Camcının camını mı yiyecektik sanki, bize niye saldırdı?
DEMİRCİNİN KÖPEĞİ
Çakalın biri aç kalınca kasabaya inmiş.
Sütçünün süt çanağını devirmiş, sütü de içmiş, Fırıncının tezgâhından ekmeği kapmış yemiş, nihayet bir kasabın vitrininden kocaman bir but kapıp bir güzel mideye indirmiş…
Çakalın ve etin kokusunu alan kasabanın tüm köpekleri toplanmış, çakalı yakalamak için ardı sıra koşturmuşlar.
Çakal önde, köpekler de arkada, amansız bir kovalamaca koşuşturmaca başlamış ama bir süre sonra, sütçünün köpeği yorulup takibi bırakmış.
Bir müddet daha geçince de bu sefer fırıncının köpeği, çakalı takibi bırakmak zorunda kalmış.
En son, kasabanın çıkışına yakın bir yerde kasabın köpeği de pes etmiş ve yorgunluktan dili bir karış dışarıda geriye dönmüş.
Çakalın arkasında kala kala bir tek demircinin köpeği kalmış. Çakal önde demircinin köpeği arkada ısrarlı bir kovalamaca devam ederken ve kasabadan çıkılıp kırlara varıldıktan sonra da tepelere doğru çıkılmaya başlanmışken çakal dayanamamış, durmuş ve demircinin köpeğine öfkeyle seslenmiş;
-Yahu arkadaş, sütçünün sütünü içtim tamam, fırıncının ekmeğini yedim o da tamam, hadi kasabın etini kaptım ama buna rağmen onlar bile pes etti peşimi bıraktı da, Lan ben demirciye ne yaptım ki bi türlü ayrılmıyorsun peşimden?
İşte, Çakalın anlamadığı:
Demircinin köpeği menfaat peşinde değil, sadece adalet peşinde.
Çakalın kafasındaki sistem karşılıklı menfaate dayalı bir kapitalist sistem… Demircinin köpeğindeki ise, evrensel hukuk… “Seni cezalandırmam için bana zarar vermen şart değil. Sen, başkalarına zarar verdiğin için suçlusun”

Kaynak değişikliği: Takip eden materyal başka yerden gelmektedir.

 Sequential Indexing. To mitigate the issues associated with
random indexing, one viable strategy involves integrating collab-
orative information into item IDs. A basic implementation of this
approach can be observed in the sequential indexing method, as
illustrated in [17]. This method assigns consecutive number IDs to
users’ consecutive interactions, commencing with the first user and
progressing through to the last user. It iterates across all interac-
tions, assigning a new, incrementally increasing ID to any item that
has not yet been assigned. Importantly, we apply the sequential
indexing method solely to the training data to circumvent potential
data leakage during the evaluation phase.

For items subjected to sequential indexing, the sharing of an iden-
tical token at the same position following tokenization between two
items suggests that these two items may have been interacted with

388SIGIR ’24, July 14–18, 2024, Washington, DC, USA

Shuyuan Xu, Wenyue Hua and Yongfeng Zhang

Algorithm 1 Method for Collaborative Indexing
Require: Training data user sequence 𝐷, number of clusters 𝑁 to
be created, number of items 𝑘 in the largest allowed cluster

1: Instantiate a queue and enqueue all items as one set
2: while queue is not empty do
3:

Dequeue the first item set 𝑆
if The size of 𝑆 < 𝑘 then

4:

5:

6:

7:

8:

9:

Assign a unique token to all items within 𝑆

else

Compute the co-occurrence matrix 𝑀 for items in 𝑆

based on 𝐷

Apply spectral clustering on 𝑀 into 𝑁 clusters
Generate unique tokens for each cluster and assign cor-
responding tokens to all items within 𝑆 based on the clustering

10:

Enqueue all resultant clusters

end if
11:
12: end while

Diye düşünüyor demircinin köpeği…
O yüzden hikayedeki çakallar, demircinin köpeği gibi yalnızca hak peşinde koşanları asla anlayamayacak ve aptalca bulacaklardır. Ama demircinin adalet bekçileri de her zaman var olacaktır…
Evet, anlatılmak istenen anlaşıldı mı bilmem ama birde şu son bir dip notu da ekleyip, belki onca yazıyı bu kısa hikaye anlatır diyerek..
İbo şov’u yaptığı dönem programa bir profesör konuk olmuş.
Tatlıses her zamanki boş konuşan tavrıyla:
“Profesör bey, siz okumuş adamsınız, bilirsiniz. termosa soğuk su koyduğumuzda suyu soğuk tutuyor, sıcak su koyduğumuzda suyu sıcak tutuyor. termos suyun soğuk ya da sıcak olduğunu nasıl anlıyor?”
Profesör cevap verir: “çok basit! siz elinizi suya soktuğunuzda onun sıcak veya soğuk olduğunu anlamaz mısınız?”
Tatlıses: “anlarım ama benim aklım var?”
Profesör cevap verir: “e o kadarcık akıl termosta da var.”